Financial freedom includes building funds to meet your milestone goals and a corpus (before retirement) so that you could do what you always wanted, follow your passion.

Early retirement also means that you need to provide for more years. Life expectancy in India currently is 70 years. If you retire at 60, you need to provide for 10 years of expenses, but if you retire by, let’s say, 45, then you need to provide funds for 25 years and not just 10.

Steps to achieve financial freedom

1. Ascertain corpus required

The first step to attain financial freedom is to find out how much corpus you require to meet your lifestyle expenses post retirement. Check out how to calculate this amount here, make necessary tweakings in the calculator.

2. Start early

Since you need to provide for a higher number of years as you have FIRE in your belly, you need to start early. Don't waste time. Start saving from the 1st salary you get. The power of compounding will also help you reach your financial goal.

3. Save regularly

How much should you save? Your savings rate should at least match the national savings rate which is around 30%. You don’t need to face hardships, enjoy your money, but save as much as an average Indian does.

4. Inculcate financial discipline

Discipline plays a key role in attainment of financial goals. Save each month, try not to miss at any cost. Financial discipline rather than intelligence is required to generate wealth. Slow and steady wins the race applies in this case as well.

5. Be frugal

You need to be frugal. I am not saying you become a miser, but you need to curb unnecessary expenditure. Save yourself from compulsive buying disorder, shun consumerism.

6. Have low leverage

A little bit of leverage is good as it helps you purchase long term assets which you cannot afford with equity like housing, passenger vehicles, etc. But living a life beyond your means, borrowing to meet your monthly regular expenses, exhausting credit card limits, these are all signs of stress. You should avoid a debt trap.

7. Be ‘asset light’

Adopt an asset light strategy, don’t buy multiple and specifically avoid owning multiple cars/houses/expensive watches. Adopt minimalism.

8. Make proper asset allocation

Don’t put all your eggs in one basket. Diversify your investments. Make investments across asset classes, equities, bonds, fixed deposits, gold, crypto etc. Asset allocation is key to attain financial freedom.

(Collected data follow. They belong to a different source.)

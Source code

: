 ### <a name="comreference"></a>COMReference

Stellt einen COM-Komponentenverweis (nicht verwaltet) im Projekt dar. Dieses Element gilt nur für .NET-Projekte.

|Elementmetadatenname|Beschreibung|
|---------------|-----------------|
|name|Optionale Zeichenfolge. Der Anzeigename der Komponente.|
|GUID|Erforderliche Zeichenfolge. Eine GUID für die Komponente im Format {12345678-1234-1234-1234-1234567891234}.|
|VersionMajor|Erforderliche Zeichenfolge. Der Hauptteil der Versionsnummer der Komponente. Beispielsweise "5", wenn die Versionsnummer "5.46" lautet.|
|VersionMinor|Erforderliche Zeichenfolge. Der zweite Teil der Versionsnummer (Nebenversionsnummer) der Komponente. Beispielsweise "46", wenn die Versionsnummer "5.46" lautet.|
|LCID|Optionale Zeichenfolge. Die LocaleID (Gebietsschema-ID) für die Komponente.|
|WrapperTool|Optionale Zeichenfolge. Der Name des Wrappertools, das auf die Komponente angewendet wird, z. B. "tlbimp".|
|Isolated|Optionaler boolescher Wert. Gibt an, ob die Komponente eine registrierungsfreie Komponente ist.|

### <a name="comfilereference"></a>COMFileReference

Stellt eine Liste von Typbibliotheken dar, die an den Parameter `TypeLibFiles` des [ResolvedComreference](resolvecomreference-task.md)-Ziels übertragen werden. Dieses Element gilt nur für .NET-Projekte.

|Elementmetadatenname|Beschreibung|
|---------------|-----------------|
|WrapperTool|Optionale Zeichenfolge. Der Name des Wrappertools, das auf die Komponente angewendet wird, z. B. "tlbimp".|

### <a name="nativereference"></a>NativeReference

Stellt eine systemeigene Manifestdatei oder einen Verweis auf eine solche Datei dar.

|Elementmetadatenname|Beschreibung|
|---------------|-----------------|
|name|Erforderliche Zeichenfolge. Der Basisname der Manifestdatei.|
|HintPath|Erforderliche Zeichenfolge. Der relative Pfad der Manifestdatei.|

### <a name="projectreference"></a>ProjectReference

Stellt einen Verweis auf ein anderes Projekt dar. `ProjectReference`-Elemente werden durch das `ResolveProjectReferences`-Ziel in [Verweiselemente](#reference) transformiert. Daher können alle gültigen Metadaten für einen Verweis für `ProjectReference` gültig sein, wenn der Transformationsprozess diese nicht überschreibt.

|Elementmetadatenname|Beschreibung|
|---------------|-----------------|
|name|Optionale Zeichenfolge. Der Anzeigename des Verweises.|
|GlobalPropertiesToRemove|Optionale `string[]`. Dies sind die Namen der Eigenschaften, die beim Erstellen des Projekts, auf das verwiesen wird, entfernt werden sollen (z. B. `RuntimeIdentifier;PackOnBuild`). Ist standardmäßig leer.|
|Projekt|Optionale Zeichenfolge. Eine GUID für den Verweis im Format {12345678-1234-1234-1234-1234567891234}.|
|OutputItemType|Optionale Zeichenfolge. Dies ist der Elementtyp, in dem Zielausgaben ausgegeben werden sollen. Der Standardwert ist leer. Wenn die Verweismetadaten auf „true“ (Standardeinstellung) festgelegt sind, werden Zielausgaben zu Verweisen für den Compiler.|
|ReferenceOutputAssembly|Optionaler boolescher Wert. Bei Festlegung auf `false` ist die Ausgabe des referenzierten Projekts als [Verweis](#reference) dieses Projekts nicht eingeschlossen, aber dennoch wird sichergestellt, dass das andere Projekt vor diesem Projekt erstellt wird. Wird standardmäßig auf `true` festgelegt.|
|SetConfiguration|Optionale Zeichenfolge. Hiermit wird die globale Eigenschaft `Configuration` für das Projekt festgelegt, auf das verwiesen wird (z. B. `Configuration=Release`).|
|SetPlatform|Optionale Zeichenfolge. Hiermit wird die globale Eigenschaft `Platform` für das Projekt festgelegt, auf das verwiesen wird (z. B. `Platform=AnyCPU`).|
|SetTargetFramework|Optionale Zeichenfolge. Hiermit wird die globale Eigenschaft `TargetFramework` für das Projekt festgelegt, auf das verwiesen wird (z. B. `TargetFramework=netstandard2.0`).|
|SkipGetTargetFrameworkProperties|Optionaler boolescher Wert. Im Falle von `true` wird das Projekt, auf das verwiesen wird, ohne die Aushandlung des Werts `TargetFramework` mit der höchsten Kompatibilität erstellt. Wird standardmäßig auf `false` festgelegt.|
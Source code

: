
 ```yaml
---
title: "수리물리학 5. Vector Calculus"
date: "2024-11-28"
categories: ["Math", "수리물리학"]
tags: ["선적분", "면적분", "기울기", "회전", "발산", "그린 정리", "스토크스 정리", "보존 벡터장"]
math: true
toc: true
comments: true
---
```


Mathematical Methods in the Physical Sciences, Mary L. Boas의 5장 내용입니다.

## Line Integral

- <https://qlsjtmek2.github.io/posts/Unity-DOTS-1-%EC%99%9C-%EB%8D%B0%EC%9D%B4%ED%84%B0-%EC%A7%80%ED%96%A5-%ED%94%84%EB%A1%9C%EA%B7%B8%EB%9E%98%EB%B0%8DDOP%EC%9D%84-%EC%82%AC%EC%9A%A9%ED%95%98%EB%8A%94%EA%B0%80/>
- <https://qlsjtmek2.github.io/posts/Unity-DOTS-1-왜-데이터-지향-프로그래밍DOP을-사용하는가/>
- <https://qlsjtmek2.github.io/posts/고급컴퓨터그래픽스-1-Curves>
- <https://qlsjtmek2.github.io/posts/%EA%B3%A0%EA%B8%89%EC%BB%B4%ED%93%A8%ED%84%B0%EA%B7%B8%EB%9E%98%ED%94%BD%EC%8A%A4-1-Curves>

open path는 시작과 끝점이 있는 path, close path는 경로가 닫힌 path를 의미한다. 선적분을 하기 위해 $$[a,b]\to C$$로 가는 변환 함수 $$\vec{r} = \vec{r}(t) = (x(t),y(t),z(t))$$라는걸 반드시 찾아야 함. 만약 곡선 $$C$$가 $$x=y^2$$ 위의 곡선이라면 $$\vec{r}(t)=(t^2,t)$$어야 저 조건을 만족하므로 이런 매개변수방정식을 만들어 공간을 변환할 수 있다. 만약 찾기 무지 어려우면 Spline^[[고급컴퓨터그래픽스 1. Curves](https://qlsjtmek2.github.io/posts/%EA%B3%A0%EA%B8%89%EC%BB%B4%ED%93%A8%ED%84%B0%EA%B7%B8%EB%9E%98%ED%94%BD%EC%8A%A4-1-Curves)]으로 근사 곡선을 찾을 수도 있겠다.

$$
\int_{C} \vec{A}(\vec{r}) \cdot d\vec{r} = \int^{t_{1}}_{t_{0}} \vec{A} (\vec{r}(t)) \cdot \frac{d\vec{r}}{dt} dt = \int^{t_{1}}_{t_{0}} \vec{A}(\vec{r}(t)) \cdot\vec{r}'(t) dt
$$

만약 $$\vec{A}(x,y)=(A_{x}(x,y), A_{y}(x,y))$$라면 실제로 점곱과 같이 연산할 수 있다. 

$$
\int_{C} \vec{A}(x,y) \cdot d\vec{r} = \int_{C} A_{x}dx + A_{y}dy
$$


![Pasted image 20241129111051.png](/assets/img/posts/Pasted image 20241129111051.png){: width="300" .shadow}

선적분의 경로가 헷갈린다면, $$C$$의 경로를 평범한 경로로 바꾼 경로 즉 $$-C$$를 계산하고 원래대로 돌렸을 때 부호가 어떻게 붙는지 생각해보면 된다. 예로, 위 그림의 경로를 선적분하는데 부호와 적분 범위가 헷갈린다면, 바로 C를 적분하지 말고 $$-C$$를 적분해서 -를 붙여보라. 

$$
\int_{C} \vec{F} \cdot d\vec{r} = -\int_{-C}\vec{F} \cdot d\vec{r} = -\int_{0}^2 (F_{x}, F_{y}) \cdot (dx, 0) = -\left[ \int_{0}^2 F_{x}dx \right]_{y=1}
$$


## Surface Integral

9. Invest a big chunk in equities

Since you start young, have a higher risk taking ability and a long term horizon, a significant portion of your investments should be in equity. You can invest directly in stocks and for example pick up consistent compounders.

You can also invest in mutual funds, these 5 themes have generated the highest returns in the last decade - index funds, mid cap funds, small cap funds, IT and pharma funds.

10. Take life cover

And last but not the least, financial freedom is not only for yourself but it is also for your family. Protect your family and dependents against any untoward incidents and loss of life, buy a term insurance. How much life cover you should have, check here.

Illustration: Let’s say you save Rs 10,000 per month for 20 years and step it up by 10% per annum as you record an increase in income. After 20 years, you can generate a corpus of Rs 1.73 crore, assuming a return of 10% per annum.

To sum up, chalk out a financial freedom plan this Independence Day.

As Morgan Housel says, “Using your money to buy time and options has a lifestyle benefit few luxury goods can compete with.”